Provided information:

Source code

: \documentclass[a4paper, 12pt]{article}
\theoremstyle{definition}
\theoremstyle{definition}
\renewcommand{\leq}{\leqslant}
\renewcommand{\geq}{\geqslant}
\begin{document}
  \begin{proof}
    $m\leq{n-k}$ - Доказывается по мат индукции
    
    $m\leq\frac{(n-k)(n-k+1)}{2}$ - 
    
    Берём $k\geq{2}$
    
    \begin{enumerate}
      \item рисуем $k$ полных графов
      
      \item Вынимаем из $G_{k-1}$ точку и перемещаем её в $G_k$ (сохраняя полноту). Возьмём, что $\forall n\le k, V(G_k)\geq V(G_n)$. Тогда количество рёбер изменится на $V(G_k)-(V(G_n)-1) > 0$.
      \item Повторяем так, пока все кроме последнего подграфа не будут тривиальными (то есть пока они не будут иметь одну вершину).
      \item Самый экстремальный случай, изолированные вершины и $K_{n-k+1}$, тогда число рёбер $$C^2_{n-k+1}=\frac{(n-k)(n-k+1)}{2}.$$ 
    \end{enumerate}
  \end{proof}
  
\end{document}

Exercise: Read the lines above. Gather those in which the string "item" is found.

Completed task:
      \item рисуем $k$ полных графов
      \item Вынимаем из $G_{k-1}$ точку и перемещаем её в $G_k$ (сохраняя полноту). Возьмём, что $\forall n\le k, V(G_k)\geq V(G_n)$. Тогда количество рёбер изменится на $V(G_k)-(V(G_n)-1) > 0$.
      \item Повторяем так, пока все кроме последнего подграфа не будут тривиальными (то есть пока они не будут иметь одну вершину).
      \item Самый экстремальный случай, изолированные вершины и $K_{n-k+1}$, тогда число рёбер $$C^2_{n-k+1}=\frac{(n-k)(n-k+1)}{2}.$$ 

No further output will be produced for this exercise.